The insurer was granted leave to file a third party notice against the broker subject to the broker’s right to raise a limitation defence at trial following a 2013 life insurance denial.
Insurance law – Life insurance – Misrepresentation in obtaining insurance – Third parties – Limitation of actions – Duties and liabilities of insurer – Agents and brokers – Negligent misrepresentation
Verrier Estate v. Manufacturers Life Insurance Co.,  B.C.J. No. 378, 2022 BCSC 348, British Columbia Supreme Court, March 4, 2022, Master J.W. Bilawich
The insurer brought an application for leave to file a third party notice against the broker in an action commenced by the insured’s estate following a life insurance denial. Material misrepresentation was one of the bases for the denial. The limitation period was the primary issue on the application.

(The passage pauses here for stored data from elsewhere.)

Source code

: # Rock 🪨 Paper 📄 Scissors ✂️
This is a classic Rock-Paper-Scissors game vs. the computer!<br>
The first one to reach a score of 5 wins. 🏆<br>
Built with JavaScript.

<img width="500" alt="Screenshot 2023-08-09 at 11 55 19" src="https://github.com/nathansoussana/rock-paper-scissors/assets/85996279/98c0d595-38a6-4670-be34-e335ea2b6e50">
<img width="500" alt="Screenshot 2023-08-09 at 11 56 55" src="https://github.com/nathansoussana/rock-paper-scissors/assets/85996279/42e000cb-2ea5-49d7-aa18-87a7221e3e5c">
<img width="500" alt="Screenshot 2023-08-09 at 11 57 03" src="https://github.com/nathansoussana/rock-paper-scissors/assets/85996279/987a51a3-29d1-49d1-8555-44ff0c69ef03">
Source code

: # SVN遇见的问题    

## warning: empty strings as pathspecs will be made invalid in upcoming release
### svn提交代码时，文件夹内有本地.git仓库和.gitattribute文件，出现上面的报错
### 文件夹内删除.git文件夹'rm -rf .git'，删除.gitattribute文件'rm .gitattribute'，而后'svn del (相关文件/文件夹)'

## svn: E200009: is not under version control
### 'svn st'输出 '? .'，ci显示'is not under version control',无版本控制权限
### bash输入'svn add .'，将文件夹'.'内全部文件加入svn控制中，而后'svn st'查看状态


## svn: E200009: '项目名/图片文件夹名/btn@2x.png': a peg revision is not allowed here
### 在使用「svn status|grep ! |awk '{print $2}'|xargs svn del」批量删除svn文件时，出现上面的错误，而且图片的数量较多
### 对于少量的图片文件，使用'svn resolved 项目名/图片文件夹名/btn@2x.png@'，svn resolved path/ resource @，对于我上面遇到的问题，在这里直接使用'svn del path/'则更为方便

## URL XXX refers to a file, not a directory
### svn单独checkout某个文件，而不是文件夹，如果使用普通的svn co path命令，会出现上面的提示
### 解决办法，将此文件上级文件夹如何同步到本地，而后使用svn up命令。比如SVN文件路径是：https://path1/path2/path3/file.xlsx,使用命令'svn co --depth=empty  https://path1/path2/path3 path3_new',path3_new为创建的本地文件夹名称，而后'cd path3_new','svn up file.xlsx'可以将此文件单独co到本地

The insured died in August 2013. The notice of civil claim was filed in 2014 but the estate did not pursue the action until 2016. The insurer filed its response to civil claim in March 2016. In August 2017, the estate filed an application to add the broker as a defendant. In April 2018, the broker was added as a defendant by consent and the estate filed an amended notice of civil claim. In December 2019, the estate conducted an examination for discovery of the broker. In September 2020, the insurer filed the notice of application against the broker. It was adjourned generally by the court with the stipulation that no party could rely on the delay from September 2020 until the application was eventually heard. The application was heard in February 2022.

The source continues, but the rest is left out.